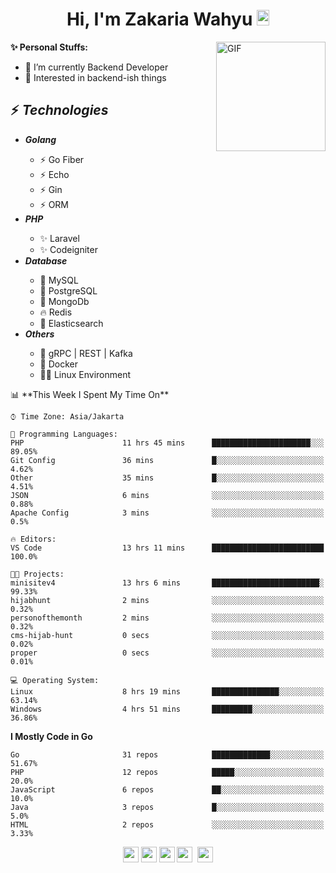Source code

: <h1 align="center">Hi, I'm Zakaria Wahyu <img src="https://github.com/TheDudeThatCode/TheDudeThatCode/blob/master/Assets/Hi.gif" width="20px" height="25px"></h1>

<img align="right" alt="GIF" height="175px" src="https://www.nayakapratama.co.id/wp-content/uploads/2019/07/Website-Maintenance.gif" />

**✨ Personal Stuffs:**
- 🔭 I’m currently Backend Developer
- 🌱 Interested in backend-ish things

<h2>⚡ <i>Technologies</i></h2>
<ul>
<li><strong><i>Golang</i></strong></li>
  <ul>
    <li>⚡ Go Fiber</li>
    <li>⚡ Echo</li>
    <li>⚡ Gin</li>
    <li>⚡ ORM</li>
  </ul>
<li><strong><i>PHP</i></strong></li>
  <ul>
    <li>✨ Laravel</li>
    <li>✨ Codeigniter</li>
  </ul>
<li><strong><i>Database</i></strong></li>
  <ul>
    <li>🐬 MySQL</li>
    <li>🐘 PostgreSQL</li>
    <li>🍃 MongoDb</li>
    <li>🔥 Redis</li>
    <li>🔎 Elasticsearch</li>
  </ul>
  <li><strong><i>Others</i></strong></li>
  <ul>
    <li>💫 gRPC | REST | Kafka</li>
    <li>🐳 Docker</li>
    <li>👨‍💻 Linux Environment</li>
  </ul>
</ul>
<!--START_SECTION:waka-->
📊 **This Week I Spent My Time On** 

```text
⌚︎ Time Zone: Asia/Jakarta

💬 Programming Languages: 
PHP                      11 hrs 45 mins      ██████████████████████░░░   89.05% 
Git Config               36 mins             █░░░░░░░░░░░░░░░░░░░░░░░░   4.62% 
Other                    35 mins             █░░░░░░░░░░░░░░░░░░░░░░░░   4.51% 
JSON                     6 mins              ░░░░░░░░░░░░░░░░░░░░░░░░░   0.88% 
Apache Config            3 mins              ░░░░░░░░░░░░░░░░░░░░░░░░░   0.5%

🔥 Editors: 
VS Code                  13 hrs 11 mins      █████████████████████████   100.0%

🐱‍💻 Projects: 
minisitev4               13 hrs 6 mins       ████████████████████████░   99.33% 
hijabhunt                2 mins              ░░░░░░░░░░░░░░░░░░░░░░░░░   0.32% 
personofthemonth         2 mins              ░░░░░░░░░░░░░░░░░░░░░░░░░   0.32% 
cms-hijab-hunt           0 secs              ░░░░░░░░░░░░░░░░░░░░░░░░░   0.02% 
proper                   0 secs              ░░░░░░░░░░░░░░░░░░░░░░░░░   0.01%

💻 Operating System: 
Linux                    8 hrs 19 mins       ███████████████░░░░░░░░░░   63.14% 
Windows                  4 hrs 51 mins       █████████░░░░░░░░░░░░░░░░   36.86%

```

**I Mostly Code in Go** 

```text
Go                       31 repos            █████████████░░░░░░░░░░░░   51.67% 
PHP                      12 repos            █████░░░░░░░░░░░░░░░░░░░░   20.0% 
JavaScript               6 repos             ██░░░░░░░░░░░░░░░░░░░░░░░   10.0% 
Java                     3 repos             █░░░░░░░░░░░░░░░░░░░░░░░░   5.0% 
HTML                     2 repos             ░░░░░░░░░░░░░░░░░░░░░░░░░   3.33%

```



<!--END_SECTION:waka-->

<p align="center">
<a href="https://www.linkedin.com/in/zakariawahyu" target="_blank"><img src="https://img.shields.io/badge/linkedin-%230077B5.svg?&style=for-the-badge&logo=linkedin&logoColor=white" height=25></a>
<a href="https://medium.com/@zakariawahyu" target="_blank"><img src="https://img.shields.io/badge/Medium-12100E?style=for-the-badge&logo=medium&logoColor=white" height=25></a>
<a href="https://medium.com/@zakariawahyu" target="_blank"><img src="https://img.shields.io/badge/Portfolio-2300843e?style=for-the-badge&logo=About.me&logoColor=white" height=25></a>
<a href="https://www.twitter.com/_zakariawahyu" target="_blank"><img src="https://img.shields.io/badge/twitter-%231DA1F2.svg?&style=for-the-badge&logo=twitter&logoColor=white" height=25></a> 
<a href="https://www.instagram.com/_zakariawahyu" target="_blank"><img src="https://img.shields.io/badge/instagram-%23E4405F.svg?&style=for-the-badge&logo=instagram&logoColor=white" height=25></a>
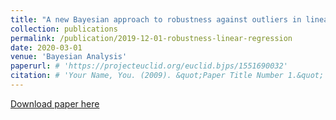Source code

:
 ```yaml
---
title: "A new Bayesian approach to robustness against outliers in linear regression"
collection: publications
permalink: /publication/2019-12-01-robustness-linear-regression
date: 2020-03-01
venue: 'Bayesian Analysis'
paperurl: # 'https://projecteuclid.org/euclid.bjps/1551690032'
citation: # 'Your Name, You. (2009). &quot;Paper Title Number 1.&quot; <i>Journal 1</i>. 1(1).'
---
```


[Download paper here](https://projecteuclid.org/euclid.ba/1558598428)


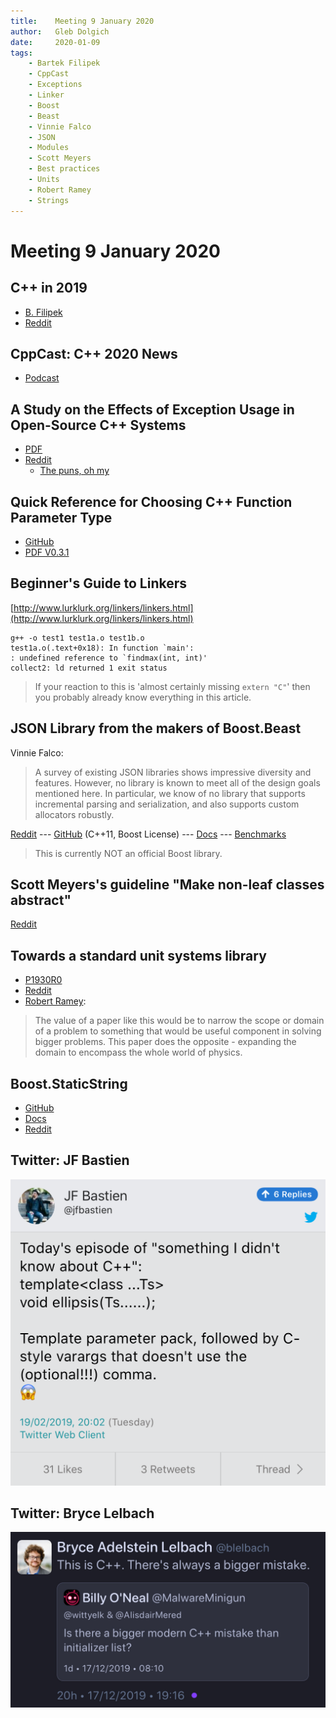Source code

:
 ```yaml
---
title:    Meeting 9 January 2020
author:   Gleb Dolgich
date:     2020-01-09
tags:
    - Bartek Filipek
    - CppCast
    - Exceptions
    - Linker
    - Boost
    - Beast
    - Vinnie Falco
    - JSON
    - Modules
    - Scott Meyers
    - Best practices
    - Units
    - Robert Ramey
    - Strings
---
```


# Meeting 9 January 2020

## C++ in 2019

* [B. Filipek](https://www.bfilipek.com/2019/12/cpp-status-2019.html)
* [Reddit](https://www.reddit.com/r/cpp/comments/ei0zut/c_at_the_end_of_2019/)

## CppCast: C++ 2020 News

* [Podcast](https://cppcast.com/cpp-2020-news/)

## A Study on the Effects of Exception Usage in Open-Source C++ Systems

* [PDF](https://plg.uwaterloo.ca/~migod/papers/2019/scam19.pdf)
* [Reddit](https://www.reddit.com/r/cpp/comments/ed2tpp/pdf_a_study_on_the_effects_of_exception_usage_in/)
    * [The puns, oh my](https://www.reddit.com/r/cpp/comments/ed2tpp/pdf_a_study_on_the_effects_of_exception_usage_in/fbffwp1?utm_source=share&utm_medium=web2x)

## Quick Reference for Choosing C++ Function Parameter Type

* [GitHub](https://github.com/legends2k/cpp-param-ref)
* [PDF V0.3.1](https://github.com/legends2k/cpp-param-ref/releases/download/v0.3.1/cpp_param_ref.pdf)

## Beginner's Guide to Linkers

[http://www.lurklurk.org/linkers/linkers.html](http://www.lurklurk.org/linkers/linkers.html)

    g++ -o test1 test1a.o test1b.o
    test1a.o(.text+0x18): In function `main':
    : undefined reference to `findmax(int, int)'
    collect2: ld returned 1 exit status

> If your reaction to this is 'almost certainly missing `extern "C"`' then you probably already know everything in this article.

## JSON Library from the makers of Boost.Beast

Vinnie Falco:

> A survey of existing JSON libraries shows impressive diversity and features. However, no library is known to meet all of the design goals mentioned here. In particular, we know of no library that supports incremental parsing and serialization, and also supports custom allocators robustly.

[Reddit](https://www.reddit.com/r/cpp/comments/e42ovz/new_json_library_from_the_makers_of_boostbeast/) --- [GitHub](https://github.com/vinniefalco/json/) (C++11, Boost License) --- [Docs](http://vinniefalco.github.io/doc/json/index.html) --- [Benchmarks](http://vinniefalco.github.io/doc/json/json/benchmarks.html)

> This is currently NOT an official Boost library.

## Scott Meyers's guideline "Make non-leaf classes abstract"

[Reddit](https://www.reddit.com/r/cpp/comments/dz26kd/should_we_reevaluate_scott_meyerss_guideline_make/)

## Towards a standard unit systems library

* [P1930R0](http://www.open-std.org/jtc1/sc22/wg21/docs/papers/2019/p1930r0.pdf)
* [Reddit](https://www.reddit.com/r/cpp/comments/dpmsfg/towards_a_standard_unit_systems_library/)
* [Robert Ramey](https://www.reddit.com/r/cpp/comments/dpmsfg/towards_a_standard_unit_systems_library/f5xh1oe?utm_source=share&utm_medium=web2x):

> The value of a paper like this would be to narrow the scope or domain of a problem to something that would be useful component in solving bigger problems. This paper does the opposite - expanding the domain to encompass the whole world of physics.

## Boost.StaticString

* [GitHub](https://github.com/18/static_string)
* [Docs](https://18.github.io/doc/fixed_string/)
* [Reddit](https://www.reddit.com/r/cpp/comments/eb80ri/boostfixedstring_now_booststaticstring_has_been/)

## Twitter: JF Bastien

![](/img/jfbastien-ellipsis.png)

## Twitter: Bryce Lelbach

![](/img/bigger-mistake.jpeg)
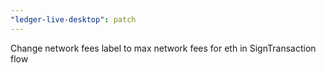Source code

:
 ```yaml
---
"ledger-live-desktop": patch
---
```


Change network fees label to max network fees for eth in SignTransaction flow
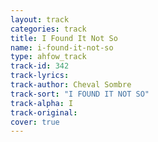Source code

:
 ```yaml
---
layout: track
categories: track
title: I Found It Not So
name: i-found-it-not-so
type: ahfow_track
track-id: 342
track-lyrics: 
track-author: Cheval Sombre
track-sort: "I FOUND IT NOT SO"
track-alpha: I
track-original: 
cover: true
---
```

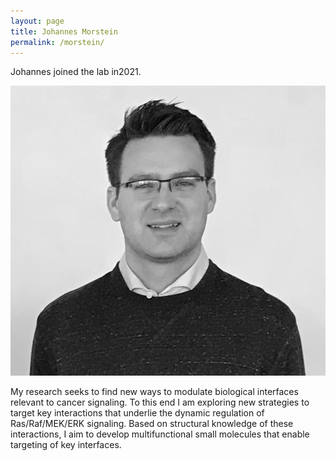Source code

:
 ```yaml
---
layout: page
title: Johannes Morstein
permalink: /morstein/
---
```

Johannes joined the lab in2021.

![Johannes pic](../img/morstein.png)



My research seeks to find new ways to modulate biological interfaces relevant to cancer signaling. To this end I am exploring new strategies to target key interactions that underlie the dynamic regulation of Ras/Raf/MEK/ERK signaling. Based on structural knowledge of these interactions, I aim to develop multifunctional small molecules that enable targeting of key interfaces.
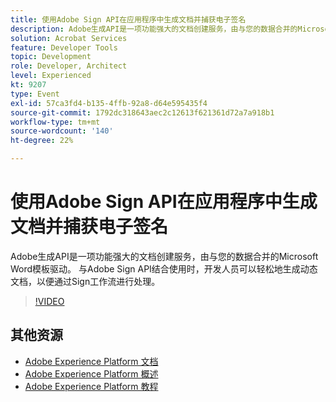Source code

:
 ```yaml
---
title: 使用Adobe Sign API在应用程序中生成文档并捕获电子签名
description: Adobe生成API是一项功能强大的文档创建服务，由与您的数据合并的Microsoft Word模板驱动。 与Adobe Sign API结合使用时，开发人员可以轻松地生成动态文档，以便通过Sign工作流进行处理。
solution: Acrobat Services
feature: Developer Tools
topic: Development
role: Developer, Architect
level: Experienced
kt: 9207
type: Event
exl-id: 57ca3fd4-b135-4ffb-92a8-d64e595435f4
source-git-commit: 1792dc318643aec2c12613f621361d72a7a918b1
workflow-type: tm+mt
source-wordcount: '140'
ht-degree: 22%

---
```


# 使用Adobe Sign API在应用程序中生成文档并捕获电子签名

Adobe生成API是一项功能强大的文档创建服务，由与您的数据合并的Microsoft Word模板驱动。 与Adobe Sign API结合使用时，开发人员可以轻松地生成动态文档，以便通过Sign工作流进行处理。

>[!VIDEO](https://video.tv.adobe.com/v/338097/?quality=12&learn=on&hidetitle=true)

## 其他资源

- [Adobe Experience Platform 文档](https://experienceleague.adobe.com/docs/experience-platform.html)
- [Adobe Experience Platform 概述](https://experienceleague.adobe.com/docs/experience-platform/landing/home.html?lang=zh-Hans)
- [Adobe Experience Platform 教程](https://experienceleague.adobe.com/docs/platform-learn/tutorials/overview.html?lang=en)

- - - - -

# [WHAT IS EXPECTED]
From the first line of the entries above down to the line holding "<li>👨‍💻 Linux Environment</li>", quote each line exactly and nothing else, skipping pictures.

# [EXERCISE SOLUTION]
Source code

: <h1 align="center">Hi, I'm Zakaria Wahyu <img src="https://github.com/TheDudeThatCode/TheDudeThatCode/blob/master/Assets/Hi.gif" width="20px" height="25px"></h1>

<img align="right" alt="GIF" height="175px" src="https://www.nayakapratama.co.id/wp-content/uploads/2019/07/Website-Maintenance.gif" />

**✨ Personal Stuffs:**
- 🔭 I’m currently Backend Developer
- 🌱 Interested in backend-ish things

<h2>⚡ <i>Technologies</i></h2>
<ul>
<li><strong><i>Golang</i></strong></li>
  <ul>
    <li>⚡ Go Fiber</li>
    <li>⚡ Echo</li>
    <li>⚡ Gin</li>
    <li>⚡ ORM</li>
  </ul>
<li><strong><i>PHP</i></strong></li>
  <ul>
    <li>✨ Laravel</li>
    <li>✨ Codeigniter</li>
  </ul>
<li><strong><i>Database</i></strong></li>
  <ul>
    <li>🐬 MySQL</li>
    <li>🐘 PostgreSQL</li>
    <li>🍃 MongoDb</li>
    <li>🔥 Redis</li>
    <li>🔎 Elasticsearch</li>
  </ul>
  <li><strong><i>Others</i></strong></li>
  <ul>
    <li>💫 gRPC | REST | Kafka</li>
    <li>🐳 Docker</li>
    <li>👨‍💻 Linux Environment</li>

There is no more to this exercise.